How to Keep Shabbat: A Beginner's Guide
A warm, practical guide for anyone starting to observe Shabbat — from lighting candles and making kiddush to the art of disconnecting, resting, and finding the sacred in ordinary time.
The Best Day of the Week
Every week, Judaism offers a gift: twenty-five hours of mandated rest. No work. No email. No to-do list. Just food, family, prayer, rest, and time that belongs to you in a way that the other six days never quite manage. This is Shabbat — the Sabbath — and it is, by wide consensus, the single best practice in all of Judaism.

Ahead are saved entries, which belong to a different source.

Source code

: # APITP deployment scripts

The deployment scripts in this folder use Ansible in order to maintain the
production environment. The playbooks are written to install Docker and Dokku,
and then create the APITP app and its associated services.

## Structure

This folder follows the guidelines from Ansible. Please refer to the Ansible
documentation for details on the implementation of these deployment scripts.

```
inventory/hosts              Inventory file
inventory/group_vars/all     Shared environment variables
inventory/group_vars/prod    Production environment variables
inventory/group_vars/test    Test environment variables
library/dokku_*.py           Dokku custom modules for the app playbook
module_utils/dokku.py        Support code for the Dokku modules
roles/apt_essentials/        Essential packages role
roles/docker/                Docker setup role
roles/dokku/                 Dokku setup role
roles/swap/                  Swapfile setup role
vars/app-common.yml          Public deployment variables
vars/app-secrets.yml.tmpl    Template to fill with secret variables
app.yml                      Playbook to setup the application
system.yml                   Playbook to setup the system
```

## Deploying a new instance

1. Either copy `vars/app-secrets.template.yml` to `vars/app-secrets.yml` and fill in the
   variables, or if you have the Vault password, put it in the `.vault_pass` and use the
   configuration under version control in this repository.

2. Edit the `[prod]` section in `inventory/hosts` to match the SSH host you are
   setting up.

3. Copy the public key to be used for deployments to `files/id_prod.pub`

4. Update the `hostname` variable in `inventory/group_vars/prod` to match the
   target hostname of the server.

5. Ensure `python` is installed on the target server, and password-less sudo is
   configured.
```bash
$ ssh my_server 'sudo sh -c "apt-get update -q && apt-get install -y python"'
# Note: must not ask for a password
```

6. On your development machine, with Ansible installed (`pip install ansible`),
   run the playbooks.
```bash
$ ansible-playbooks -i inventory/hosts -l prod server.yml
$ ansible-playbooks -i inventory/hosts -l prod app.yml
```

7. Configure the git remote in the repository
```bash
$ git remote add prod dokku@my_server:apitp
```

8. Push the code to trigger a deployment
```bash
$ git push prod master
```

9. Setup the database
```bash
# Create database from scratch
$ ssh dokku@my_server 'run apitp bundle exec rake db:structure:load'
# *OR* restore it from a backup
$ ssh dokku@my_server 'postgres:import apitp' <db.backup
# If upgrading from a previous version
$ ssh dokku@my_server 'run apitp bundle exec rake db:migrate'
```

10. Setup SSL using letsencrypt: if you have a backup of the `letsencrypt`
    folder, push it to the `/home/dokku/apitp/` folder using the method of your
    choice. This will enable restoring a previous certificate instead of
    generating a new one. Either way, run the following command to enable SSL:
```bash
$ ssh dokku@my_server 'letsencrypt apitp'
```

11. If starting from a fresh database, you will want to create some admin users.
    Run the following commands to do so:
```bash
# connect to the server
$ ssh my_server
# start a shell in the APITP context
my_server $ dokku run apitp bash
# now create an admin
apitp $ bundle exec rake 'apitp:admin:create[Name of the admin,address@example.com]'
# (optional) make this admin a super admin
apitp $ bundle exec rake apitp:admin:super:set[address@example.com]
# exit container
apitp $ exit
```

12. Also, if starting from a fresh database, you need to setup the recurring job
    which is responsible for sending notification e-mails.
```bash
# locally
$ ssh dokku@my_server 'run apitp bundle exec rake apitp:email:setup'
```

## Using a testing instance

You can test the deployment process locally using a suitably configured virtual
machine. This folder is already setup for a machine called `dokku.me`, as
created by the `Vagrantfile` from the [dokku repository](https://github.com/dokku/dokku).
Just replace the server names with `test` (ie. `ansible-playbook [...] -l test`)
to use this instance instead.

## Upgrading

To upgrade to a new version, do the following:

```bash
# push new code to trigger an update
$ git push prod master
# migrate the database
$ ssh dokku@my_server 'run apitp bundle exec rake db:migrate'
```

If you have never kept Shabbat before, the idea can seem overwhelming. There are rules — a lot of rules — about what you can and cannot do. There are blessings to learn, rituals to perform, and a rhythm that takes time to absorb. It can feel like a lot.

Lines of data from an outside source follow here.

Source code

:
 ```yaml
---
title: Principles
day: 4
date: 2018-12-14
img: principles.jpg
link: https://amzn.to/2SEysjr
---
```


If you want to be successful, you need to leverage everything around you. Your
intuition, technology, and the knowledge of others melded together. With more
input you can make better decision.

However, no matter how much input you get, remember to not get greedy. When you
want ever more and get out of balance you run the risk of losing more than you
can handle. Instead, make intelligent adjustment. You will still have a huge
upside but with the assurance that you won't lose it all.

But here is what experienced Shabbat-keepers will tell you: start small. Light candles. Make dinner. Put your phone in a drawer. See what happens. You can learn the rest as you go. The rules are the scaffolding, but the experience — the peace, the presence, the feeling of time stretching out before you like a gift — that is what Shabbat is actually about.
The Basics: What Shabbat Is
Shabbat commemorates two things: God’s rest after creating the world (Genesis 2:2-3) and the liberation from slavery in Egypt (Deuteronomy 5:15). It begins at sunset on Friday and ends at nightfall on Saturday, lasting approximately 25 hours.
The fundamental idea is simple: for one day each week, you stop. You stop working, stop producing, stop controlling the world around you. You shift from doing to being. The twentieth-century rabbi Abraham Joshua Heschel called Shabbat “a palace in time” — a sacred space built not from stone but from hours.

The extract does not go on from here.